If char(K) is prime and $x\longmapsto x^p$ is bijective, then $L/K$ is separable. Let $K$ a filed of characteristic $p$ a prime and $L/K$ a field extension. If $\varphi:x\longmapsto x^p$ is bijective, then $L/K$ is separable. 
Q1) First of all, where is $\varphi$ defined ? on $L$ ? On an other extension ? 
I will suppose $\varphi$ is defined on $L$ (but maybe it's only in $K$ ?)
Suppose it's not separable. Then, there is an $a\in L$ s.t. the minimal polynomial of $a$ (let denote it $P$) has multiple root. In particular, $$P(x)=(x-a)^nG(x)\in L[x],\quad n\geq 2.$$ 
Q2) I'm not sure if $P(x)$ is really of the form $(x-a)^nG(x)\in L[x]$, may be it's only of the form $(x-a)G(x)$ in spite of the fact that $a$ is a multiple root. Or maybe it's an it's an other root of the minimal polynomial that is not separable in an other extension, so it's maybe of the form $(x-a)(x-b)^n G(x)$ in an other field $F\supset L$. What do you think ?
But I will follow my (probably wrong) logic. I would say (I don't know why, but I think it's this) that $L$ is a finite field with $p^d$ elements. In particular, I would say (I don't know why, but it looks helpful) $n=p^d$, and thus $$(x-a)^n=x^{p^d}-a^{p^d}.$$
I'm lost here... (but I think that every thing looks wrong). I really need help.
 A: Beware that a field of characteristic $p$ is not necessarily finite !
Question 1 : $\varphi:x\mapsto x^p$ is the Frobenius automorphism. It is defined on any field of characteristic $p$. So in particular in $L$ and $K$. But what is important here is that $\varphi:K\rightarrow K$ is bijective (as an automorphism of $K$).
So in fact, you are trying to prove that if $\varphi$ is bijective, then any field extension is separable. (If $K$ is of characteristic $p$, this is in fact equivalent, and a field satisfying the second property is called perfect).
Question 2 : It depends a bit on your definition of inseparable extension, but I guess you mean that there is $a\in L$ such that the minimal polynomial of $a$ has multiple roots.
Let us show that if $P$ is an irreducible polynomial (as any minimal polynomial), then $P$ is of the form $\sum a_{ip} x^{ip}$. Note that $P$ and $P'$ have a common factor, because $P$ has a multiple root.

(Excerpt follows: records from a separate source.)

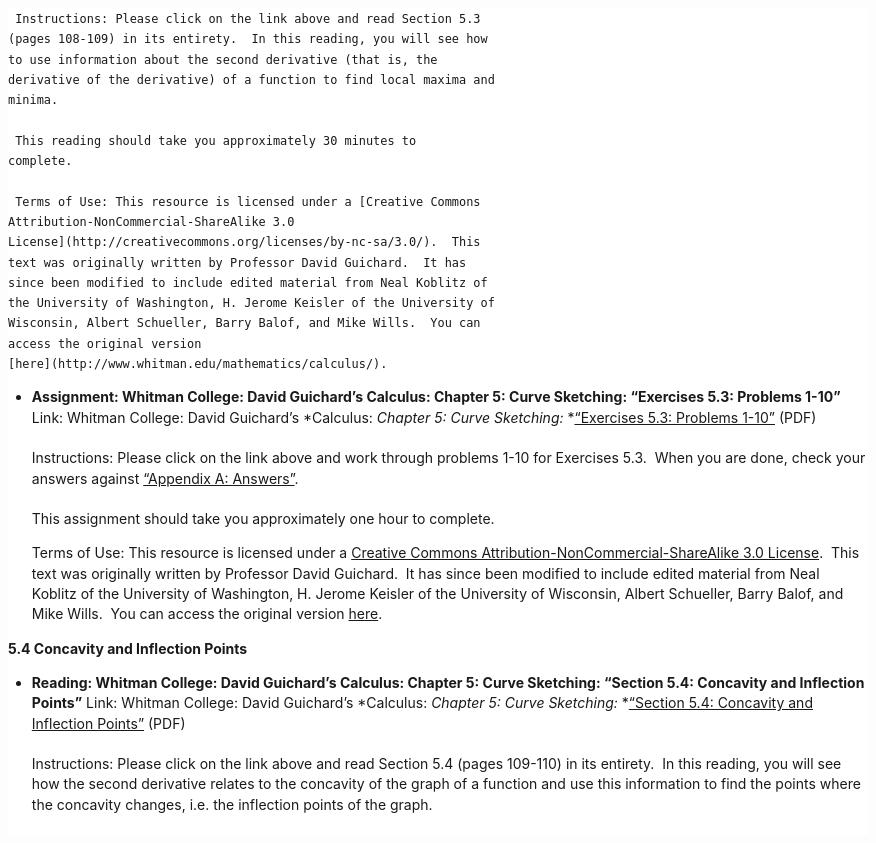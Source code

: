      Instructions: Please click on the link above and read Section 5.3
    (pages 108-109) in its entirety.  In this reading, you will see how
    to use information about the second derivative (that is, the
    derivative of the derivative) of a function to find local maxima and
    minima.  
        
     This reading should take you approximately 30 minutes to
    complete.  
        
     Terms of Use: This resource is licensed under a [Creative Commons
    Attribution-NonCommercial-ShareAlike 3.0
    License](http://creativecommons.org/licenses/by-nc-sa/3.0/).  This
    text was originally written by Professor David Guichard.  It has
    since been modified to include edited material from Neal Koblitz of
    the University of Washington, H. Jerome Keisler of the University of
    Wisconsin, Albert Schueller, Barry Balof, and Mike Wills.  You can
    access the original version
    [here](http://www.whitman.edu/mathematics/calculus/).

-   **Assignment: Whitman College: David Guichard’s Calculus: Chapter 5:
    Curve Sketching: “Exercises 5.3: Problems 1-10”**
    Link: Whitman College: David Guichard’s *Calculus: *Chapter 5: Curve
    Sketching:* *[“Exercises 5.3: Problems
    1-10”](https://resources.saylor.org/wwwresources/archived/site/wp-content/uploads/2012/07/calculus_05_Curve_Sketching.pdf) (PDF)  
        
     Instructions: Please click on the link above and work through
    problems 1-10 for Exercises 5.3.  When you are done, check your
    answers against [“Appendix A:
    Answers”](https://resources.saylor.org/wwwresources/archived/site/wp-content/uploads/2012/07/calculus_12_Selected_Answers.pdf).  
        
     This assignment should take you approximately one hour to
    complete.  
      
     Terms of Use: This resource is licensed under a [Creative Commons
    Attribution-NonCommercial-ShareAlike 3.0
    License](http://creativecommons.org/licenses/by-nc-sa/3.0/).  This
    text was originally written by Professor David Guichard.  It has
    since been modified to include edited material from Neal Koblitz of
    the University of Washington, H. Jerome Keisler of the University of
    Wisconsin, Albert Schueller, Barry Balof, and Mike Wills.  You can
    access the original version
    [here](http://www.whitman.edu/mathematics/calculus/).

**5.4 Concavity and Inflection Points** <span id="5.4"></span> 
-   **Reading: Whitman College: David Guichard’s Calculus: Chapter 5:
    Curve Sketching: “Section 5.4: Concavity and Inflection Points”**
    Link: Whitman College: David Guichard’s *Calculus: *Chapter 5: Curve
    Sketching:* *[“Section 5.4: Concavity and Inflection
    Points”](https://resources.saylor.org/wwwresources/archived/site/wp-content/uploads/2012/07/calculus_05_Curve_Sketching.pdf) (PDF)  
        
     Instructions: Please click on the link above and read Section 5.4
    (pages 109-110) in its entirety.  In this reading, you will see how
    the second derivative relates to the concavity of the graph of a
    function and use this information to find the points where the
    concavity changes, i.e. the inflection points of the graph.  
        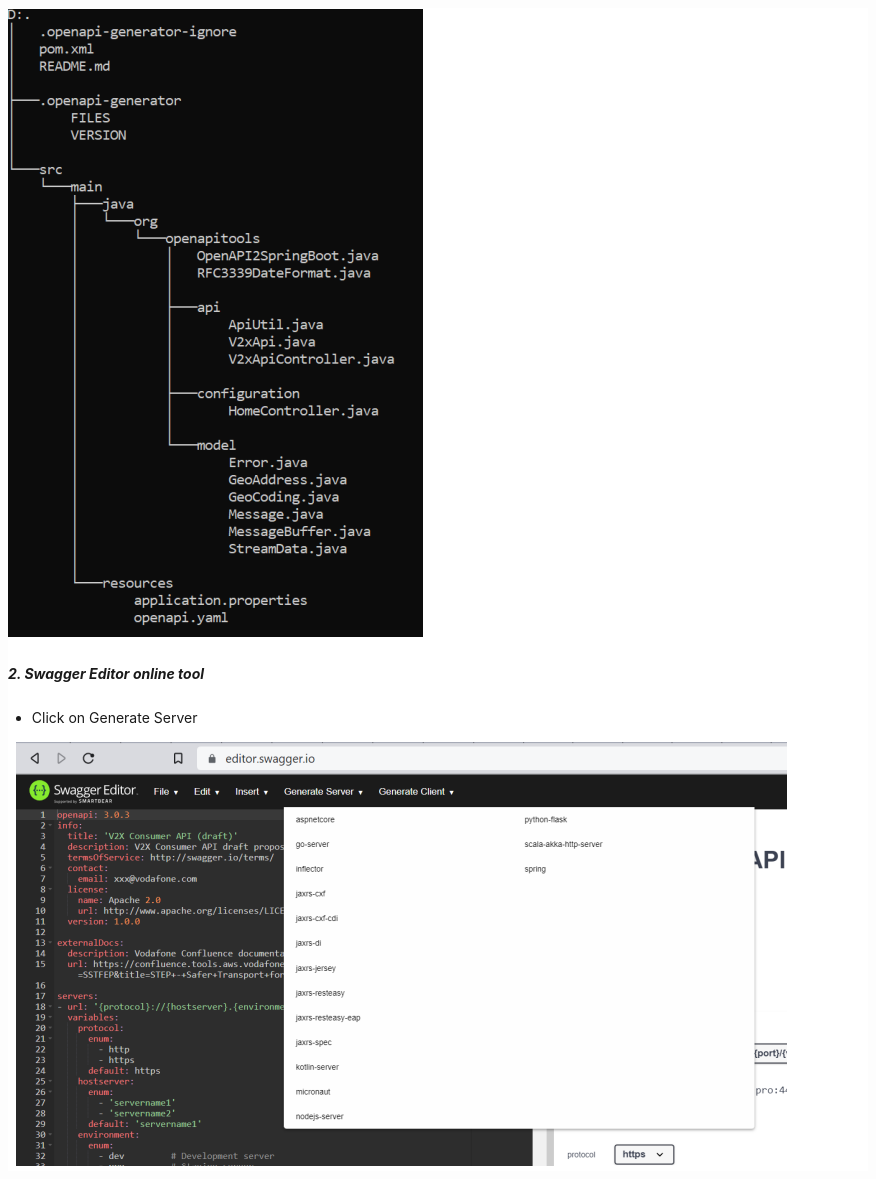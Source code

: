![Alt text](./assets/project-structure.png)

##### 2. Swagger Editor online tool

* Click on Generate Server

![Alt text](./assets/generate-server.png)
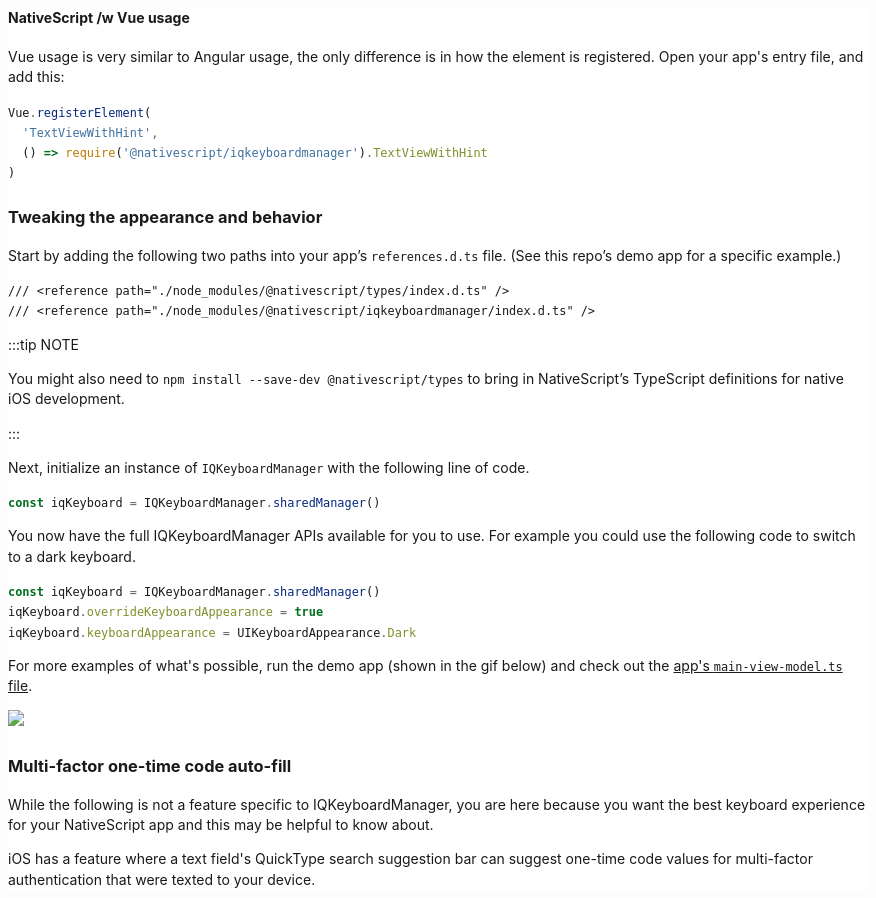#### NativeScript /w Vue usage

Vue usage is very similar to Angular usage, the only difference is in how the element is registered. Open your app's entry file, and add this:

```javascript
Vue.registerElement(
  'TextViewWithHint',
  () => require('@nativescript/iqkeyboardmanager').TextViewWithHint
)
```

### Tweaking the appearance and behavior

Start by adding the following two paths into your app’s `references.d.ts` file. (See this repo’s demo app for a specific example.)

```
/// <reference path="./node_modules/@nativescript/types/index.d.ts" />
/// <reference path="./node_modules/@nativescript/iqkeyboardmanager/index.d.ts" />
```

:::tip NOTE

You might also need to `npm install --save-dev @nativescript/types` to bring in NativeScript’s TypeScript definitions for native iOS development.

:::

Next, initialize an instance of `IQKeyboardManager` with the following line of code.

```typescript
const iqKeyboard = IQKeyboardManager.sharedManager()
```

You now have the full IQKeyboardManager APIs available for you to use. For example you could use the following code to switch to a dark keyboard.

```typescript
const iqKeyboard = IQKeyboardManager.sharedManager()
iqKeyboard.overrideKeyboardAppearance = true
iqKeyboard.keyboardAppearance = UIKeyboardAppearance.Dark
```

For more examples of what's possible, run the demo app (shown in the gif below) and check out the [app's `main-view-model.ts` file](https://github.com/NativeScript/plugins/blob/main/apps/demo/src/plugin-demos/iqkeyboardmanager.ts).

<img src="https://github.com/tjvantoll/nativescript-IQKeyboardManager/raw/master/demo.gif" width="320px"/>

### Multi-factor one-time code auto-fill

While the following is not a feature specific to IQKeyboardManager, you are here because you want the best keyboard experience for your NativeScript app and this may be helpful to know about.

iOS has a feature where a text field's QuickType search suggestion bar can suggest one-time code values for multi-factor authentication that were texted to your device.
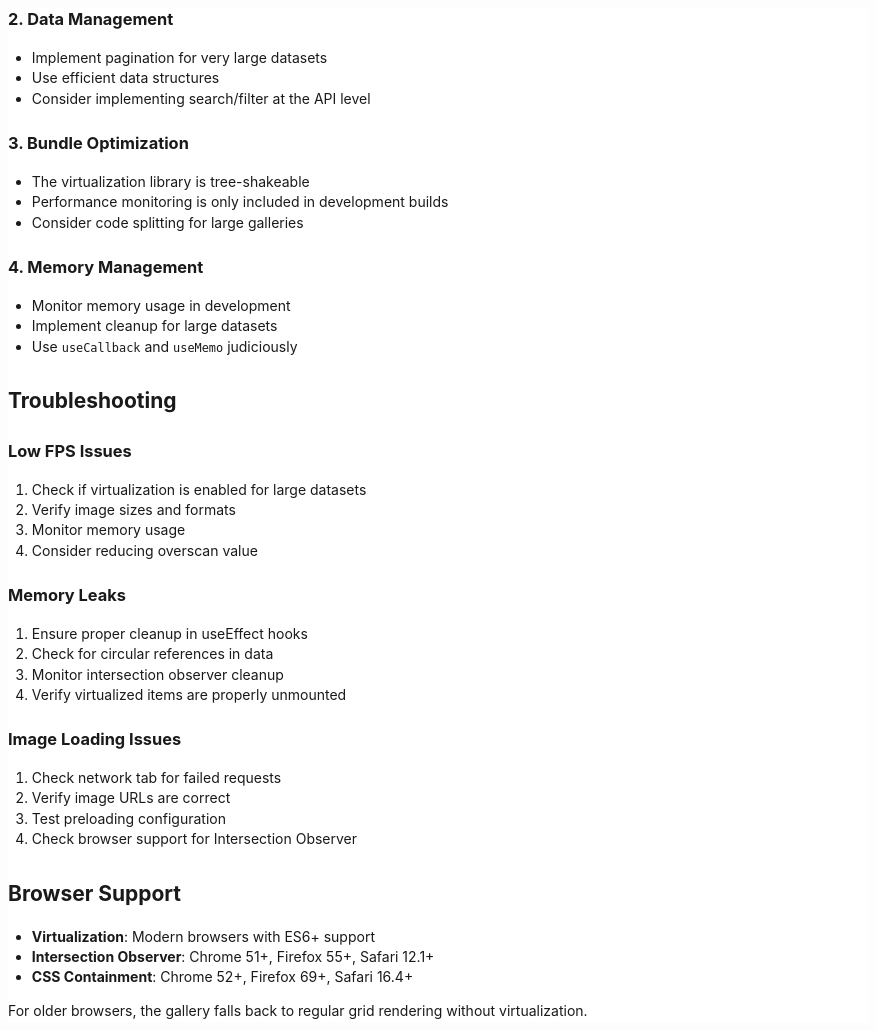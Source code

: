 ### 2. Data Management

- Implement pagination for very large datasets
- Use efficient data structures
- Consider implementing search/filter at the API level

### 3. Bundle Optimization

- The virtualization library is tree-shakeable
- Performance monitoring is only included in development builds
- Consider code splitting for large galleries

### 4. Memory Management

- Monitor memory usage in development
- Implement cleanup for large datasets
- Use `useCallback` and `useMemo` judiciously

## Troubleshooting

### Low FPS Issues

1. Check if virtualization is enabled for large datasets
2. Verify image sizes and formats
3. Monitor memory usage
4. Consider reducing overscan value

### Memory Leaks

1. Ensure proper cleanup in useEffect hooks
2. Check for circular references in data
3. Monitor intersection observer cleanup
4. Verify virtualized items are properly unmounted

### Image Loading Issues

1. Check network tab for failed requests
2. Verify image URLs are correct
3. Test preloading configuration
4. Check browser support for Intersection Observer

## Browser Support

- **Virtualization**: Modern browsers with ES6+ support
- **Intersection Observer**: Chrome 51+, Firefox 55+, Safari 12.1+
- **CSS Containment**: Chrome 52+, Firefox 69+, Safari 16.4+

For older browsers, the gallery falls back to regular grid rendering without virtualization.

But then $\gcd(P,P')$ would divide $P$. Since $P$ is irreducible, the only possibility for this to happen is that $P'=0$. So, if $P=\sum a_i x^i$, its derivative is $P'=\sum ia_i x^{i-1}=0$. This implies that the only non zero coefficients of $P$ are the $a_{ip}$.
Now if $P=\sum a_{ip} x^{ip}$ and $\varphi$ is bijective, then any $a_{ip}$ is of the form $a_{ip}=b_i^p$ for some $p$. So $P=\sum b_i^p x^{ip}=(\sum b_i x^i)^p$ which contradict that $P$ is irreducible.